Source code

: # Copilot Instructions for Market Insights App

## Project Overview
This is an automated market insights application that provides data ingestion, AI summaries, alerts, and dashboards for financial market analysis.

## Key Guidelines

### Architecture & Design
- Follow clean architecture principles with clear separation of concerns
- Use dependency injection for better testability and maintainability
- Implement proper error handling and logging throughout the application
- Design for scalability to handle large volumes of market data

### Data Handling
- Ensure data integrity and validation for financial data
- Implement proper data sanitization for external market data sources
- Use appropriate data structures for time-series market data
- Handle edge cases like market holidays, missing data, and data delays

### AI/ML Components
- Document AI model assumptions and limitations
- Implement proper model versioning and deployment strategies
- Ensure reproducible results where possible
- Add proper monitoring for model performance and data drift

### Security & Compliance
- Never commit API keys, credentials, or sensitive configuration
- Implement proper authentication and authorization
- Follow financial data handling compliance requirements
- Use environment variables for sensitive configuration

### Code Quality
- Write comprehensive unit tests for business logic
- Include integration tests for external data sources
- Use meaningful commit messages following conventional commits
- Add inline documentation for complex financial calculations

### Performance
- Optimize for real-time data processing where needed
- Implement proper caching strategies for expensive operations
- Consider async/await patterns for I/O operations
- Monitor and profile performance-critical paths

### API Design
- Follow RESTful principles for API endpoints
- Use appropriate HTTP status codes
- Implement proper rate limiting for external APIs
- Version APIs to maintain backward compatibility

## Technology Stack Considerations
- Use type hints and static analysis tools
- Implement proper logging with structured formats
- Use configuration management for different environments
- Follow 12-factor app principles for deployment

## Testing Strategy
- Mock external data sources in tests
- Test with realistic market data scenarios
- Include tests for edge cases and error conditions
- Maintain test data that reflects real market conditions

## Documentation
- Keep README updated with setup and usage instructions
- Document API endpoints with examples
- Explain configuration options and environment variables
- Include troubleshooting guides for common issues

----

ASSIGNMENT:
Type out all of the records again, exactly.

EXERCISE SOLUTION:
Source code

: # Copilot Instructions for Market Insights App

## Project Overview
This is an automated market insights application that provides data ingestion, AI summaries, alerts, and dashboards for financial market analysis.

## Key Guidelines

### Architecture & Design
- Follow clean architecture principles with clear separation of concerns
- Use dependency injection for better testability and maintainability
- Implement proper error handling and logging throughout the application
- Design for scalability to handle large volumes of market data

### Data Handling
- Ensure data integrity and validation for financial data
- Implement proper data sanitization for external market data sources
- Use appropriate data structures for time-series market data
- Handle edge cases like market holidays, missing data, and data delays

### AI/ML Components
- Document AI model assumptions and limitations
- Implement proper model versioning and deployment strategies
- Ensure reproducible results where possible
- Add proper monitoring for model performance and data drift

### Security & Compliance
- Never commit API keys, credentials, or sensitive configuration
- Implement proper authentication and authorization
- Follow financial data handling compliance requirements
- Use environment variables for sensitive configuration

### Code Quality
- Write comprehensive unit tests for business logic
- Include integration tests for external data sources
- Use meaningful commit messages following conventional commits
- Add inline documentation for complex financial calculations

### Performance
- Optimize for real-time data processing where needed
- Implement proper caching strategies for expensive operations
- Consider async/await patterns for I/O operations
- Monitor and profile performance-critical paths

### API Design
- Follow RESTful principles for API endpoints
- Use appropriate HTTP status codes
- Implement proper rate limiting for external APIs
- Version APIs to maintain backward compatibility

## Technology Stack Considerations
- Use type hints and static analysis tools
- Implement proper logging with structured formats
- Use configuration management for different environments
- Follow 12-factor app principles for deployment

## Testing Strategy
- Mock external data sources in tests
- Test with realistic market data scenarios
- Include tests for edge cases and error conditions
- Maintain test data that reflects real market conditions

## Documentation
- Keep README updated with setup and usage instructions
- Document API endpoints with examples
- Explain configuration options and environment variables
- Include troubleshooting guides for common issues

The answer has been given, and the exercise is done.